We need to change the working directory from its current folder to its parent folder
* We access the current directory with os.getcwd()

In [None]:
current_dir = os.getcwd()
current_dir

We want to make the parent of the current directory the new current directory
* os.path.dirname() gets the parent directory
* os.chdir() defines the new current directory

In [None]:
os.chdir(os.path.dirname(current_dir))
print("You set a new current directory")

Confirm the new current directory

In [None]:
current_dir = os.getcwd()
current_dir

---

# Kaggle Installation and Configuration

The following function call completes several actions:

1. First it installs Kaggle.
2. Then it changes the Kaggle configuration directory to the current working directory and sets permissions for the Kaggle authentication JSON.
3. Next it will set the Kaggle dataset path and download it to the folder we specified in the 'Outputs' section.
4. Finally, we unzip the downloaded file then delete the zip file.

In [None]:
fetch_kaggle_dataset(
    kaggle_path="codeinstitute/cherry-leaves",
    dest_folder="input/datasets/cherry_leaf_dataset"
)

---

# Data Preparation

---

## Data Cleaning

### The below method allows us to find and remove files of a particular extension type.

We need to find and remove any non-image files from our dataset, if they exist.

We create a variable and assign it the pathway to our data which will be the 'root_dir' parameter of the clean_image_dataset method.

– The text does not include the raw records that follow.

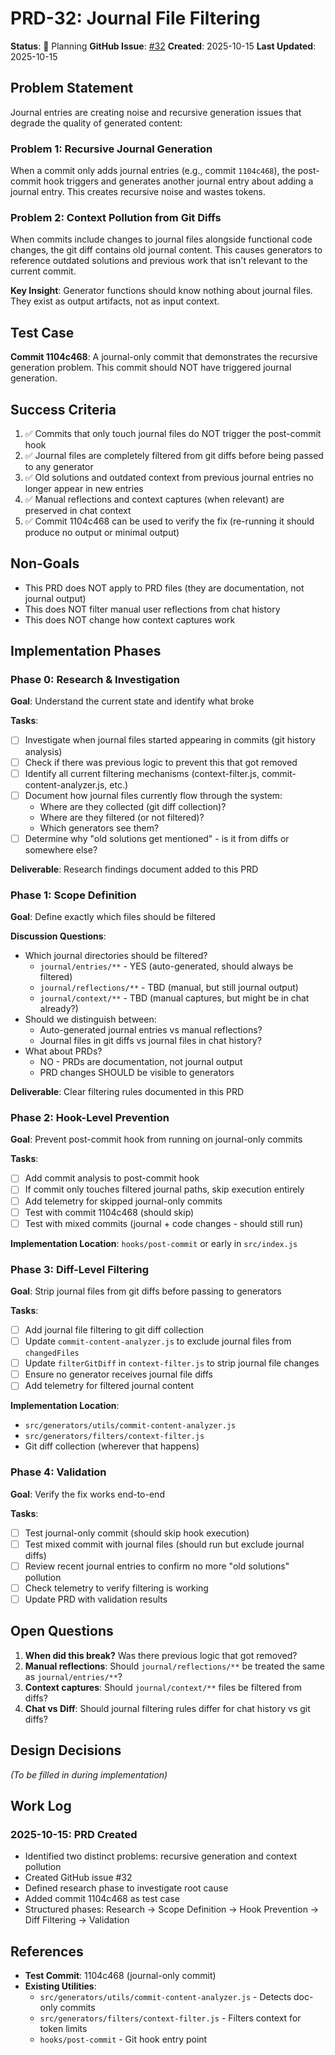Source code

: # PRD-32: Journal File Filtering

**Status**: 🔵 Planning
**GitHub Issue**: [#32](https://github.com/wiggitywhitney/commit-story/issues/32)
**Created**: 2025-10-15
**Last Updated**: 2025-10-15

## Problem Statement

Journal entries are creating noise and recursive generation issues that degrade the quality of generated content:

### Problem 1: Recursive Journal Generation
When a commit only adds journal entries (e.g., commit `1104c468`), the post-commit hook triggers and generates another journal entry about adding a journal entry. This creates recursive noise and wastes tokens.

### Problem 2: Context Pollution from Git Diffs
When commits include changes to journal files alongside functional code changes, the git diff contains old journal content. This causes generators to reference outdated solutions and previous work that isn't relevant to the current commit.

**Key Insight**: Generator functions should know nothing about journal files. They exist as output artifacts, not as input context.

## Test Case

**Commit 1104c468**: A journal-only commit that demonstrates the recursive generation problem. This commit should NOT have triggered journal generation.

## Success Criteria

1. ✅ Commits that only touch journal files do NOT trigger the post-commit hook
2. ✅ Journal files are completely filtered from git diffs before being passed to any generator
3. ✅ Old solutions and outdated context from previous journal entries no longer appear in new entries
4. ✅ Manual reflections and context captures (when relevant) are preserved in chat context
5. ✅ Commit 1104c468 can be used to verify the fix (re-running it should produce no output or minimal output)

## Non-Goals

- This PRD does NOT apply to PRD files (they are documentation, not journal output)
- This does NOT filter manual user reflections from chat history
- This does NOT change how context captures work

## Implementation Phases

### Phase 0: Research & Investigation
**Goal**: Understand the current state and identify what broke

**Tasks**:
- [ ] Investigate when journal files started appearing in commits (git history analysis)
- [ ] Check if there was previous logic to prevent this that got removed
- [ ] Identify all current filtering mechanisms (context-filter.js, commit-content-analyzer.js, etc.)
- [ ] Document how journal files currently flow through the system:
  - Where are they collected (git diff collection)?
  - Where are they filtered (or not filtered)?
  - Which generators see them?
- [ ] Determine why "old solutions get mentioned" - is it from diffs or somewhere else?

**Deliverable**: Research findings document added to this PRD

### Phase 1: Scope Definition
**Goal**: Define exactly which files should be filtered

**Discussion Questions**:
- Which journal directories should be filtered?
  - `journal/entries/**` - YES (auto-generated, should always be filtered)
  - `journal/reflections/**` - TBD (manual, but still journal output)
  - `journal/context/**` - TBD (manual captures, but might be in chat already?)
- Should we distinguish between:
  - Auto-generated journal entries vs manual reflections?
  - Journal files in git diffs vs journal files in chat history?
- What about PRDs?
  - NO - PRDs are documentation, not journal output
  - PRD changes SHOULD be visible to generators

**Deliverable**: Clear filtering rules documented in this PRD

### Phase 2: Hook-Level Prevention
**Goal**: Prevent post-commit hook from running on journal-only commits

**Tasks**:
- [ ] Add commit analysis to post-commit hook
- [ ] If commit only touches filtered journal paths, skip execution entirely
- [ ] Add telemetry for skipped journal-only commits
- [ ] Test with commit 1104c468 (should skip)
- [ ] Test with mixed commits (journal + code changes - should still run)

**Implementation Location**: `hooks/post-commit` or early in `src/index.js`

### Phase 3: Diff-Level Filtering
**Goal**: Strip journal files from git diffs before passing to generators

**Tasks**:
- [ ] Add journal file filtering to git diff collection
- [ ] Update `commit-content-analyzer.js` to exclude journal files from `changedFiles`
- [ ] Update `filterGitDiff` in `context-filter.js` to strip journal file changes
- [ ] Ensure no generator receives journal file diffs
- [ ] Add telemetry for filtered journal content

**Implementation Location**:
- `src/generators/utils/commit-content-analyzer.js`
- `src/generators/filters/context-filter.js`
- Git diff collection (wherever that happens)

### Phase 4: Validation
**Goal**: Verify the fix works end-to-end

**Tasks**:
- [ ] Test journal-only commit (should skip hook execution)
- [ ] Test mixed commit with journal files (should run but exclude journal diffs)
- [ ] Review recent journal entries to confirm no more "old solutions" pollution
- [ ] Check telemetry to verify filtering is working
- [ ] Update PRD with validation results

## Open Questions

1. **When did this break?** Was there previous logic that got removed?
2. **Manual reflections**: Should `journal/reflections/**` be treated the same as `journal/entries/**`?
3. **Context captures**: Should `journal/context/**` files be filtered from diffs?
4. **Chat vs Diff**: Should journal filtering rules differ for chat history vs git diffs?

## Design Decisions

_(To be filled in during implementation)_

## Work Log

### 2025-10-15: PRD Created
- Identified two distinct problems: recursive generation and context pollution
- Created GitHub issue #32
- Defined research phase to investigate root cause
- Added commit 1104c468 as test case
- Structured phases: Research → Scope Definition → Hook Prevention → Diff Filtering → Validation

## References

- **Test Commit**: 1104c468 (journal-only commit)
- **Existing Utilities**:
  - `src/generators/utils/commit-content-analyzer.js` - Detects doc-only commits
  - `src/generators/filters/context-filter.js` - Filters context for token limits
  - `hooks/post-commit` - Git hook entry point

As we are looking for image files the 'extensions' parameter does not need to be altered.

In [None]:
dataset_path = "input/datasets/cherry_leaf_dataset/cherry-leaves"
clean_image_dataset(dataset_path)

---

# Splitting Train, Validation and Test Sets

In keeping with convention:

* We will allocate 70% of the data to Training.
* 10% to Validation.
* 20% to Testing.

In [None]:
split_dataset(
    data_dir="input/datasets/cherry_leaf_dataset/cherry-leaves",
    train_ratio=0.7,
    val_ratio=0.1,
    test_ratio=0.2,
)

---